**Aim of the exercise:** Scan the entries below, and for each line that includes the word "https", make a copy.

**Data for review:**
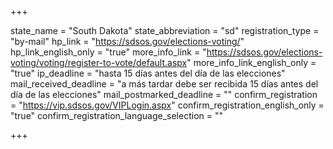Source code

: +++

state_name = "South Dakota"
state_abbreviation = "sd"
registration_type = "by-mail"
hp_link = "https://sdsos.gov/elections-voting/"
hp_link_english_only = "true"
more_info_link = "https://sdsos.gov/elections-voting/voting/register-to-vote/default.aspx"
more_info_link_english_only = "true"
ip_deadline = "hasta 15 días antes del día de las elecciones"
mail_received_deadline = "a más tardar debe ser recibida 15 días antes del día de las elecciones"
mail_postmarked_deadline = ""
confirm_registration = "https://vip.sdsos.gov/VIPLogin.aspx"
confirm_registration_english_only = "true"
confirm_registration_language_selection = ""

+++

...

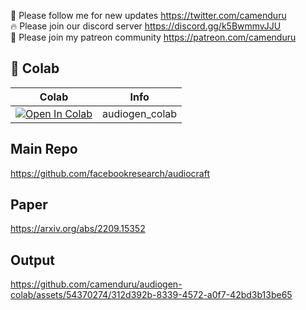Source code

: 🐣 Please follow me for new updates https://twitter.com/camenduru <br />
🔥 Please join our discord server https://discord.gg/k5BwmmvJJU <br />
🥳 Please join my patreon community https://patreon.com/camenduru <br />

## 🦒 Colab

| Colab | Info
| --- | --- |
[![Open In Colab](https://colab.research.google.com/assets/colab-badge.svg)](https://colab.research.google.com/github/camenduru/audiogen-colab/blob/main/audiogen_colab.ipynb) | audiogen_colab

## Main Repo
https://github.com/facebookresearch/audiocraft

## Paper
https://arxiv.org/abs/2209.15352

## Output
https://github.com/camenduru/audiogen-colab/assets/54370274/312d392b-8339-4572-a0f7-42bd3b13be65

**Your solution:**
hp_link = "https://sdsos.gov/elections-voting/"
more_info_link = "https://sdsos.gov/elections-voting/voting/register-to-vote/default.aspx"
confirm_registration = "https://vip.sdsos.gov/VIPLogin.aspx"
: 🐣 Please follow me for new updates https://twitter.com/camenduru <br />
🔥 Please join our discord server https://discord.gg/k5BwmmvJJU <br />
🥳 Please join my patreon community https://patreon.com/camenduru <br />
[![Open In Colab](https://colab.research.google.com/assets/colab-badge.svg)](https://colab.research.google.com/github/camenduru/audiogen-colab/blob/main/audiogen_colab.ipynb) | audiogen_colab
https://github.com/facebookresearch/audiocraft
https://arxiv.org/abs/2209.15352
https://github.com/camenduru/audiogen-colab/assets/54370274/312d392b-8339-4572-a0f7-42bd3b13be65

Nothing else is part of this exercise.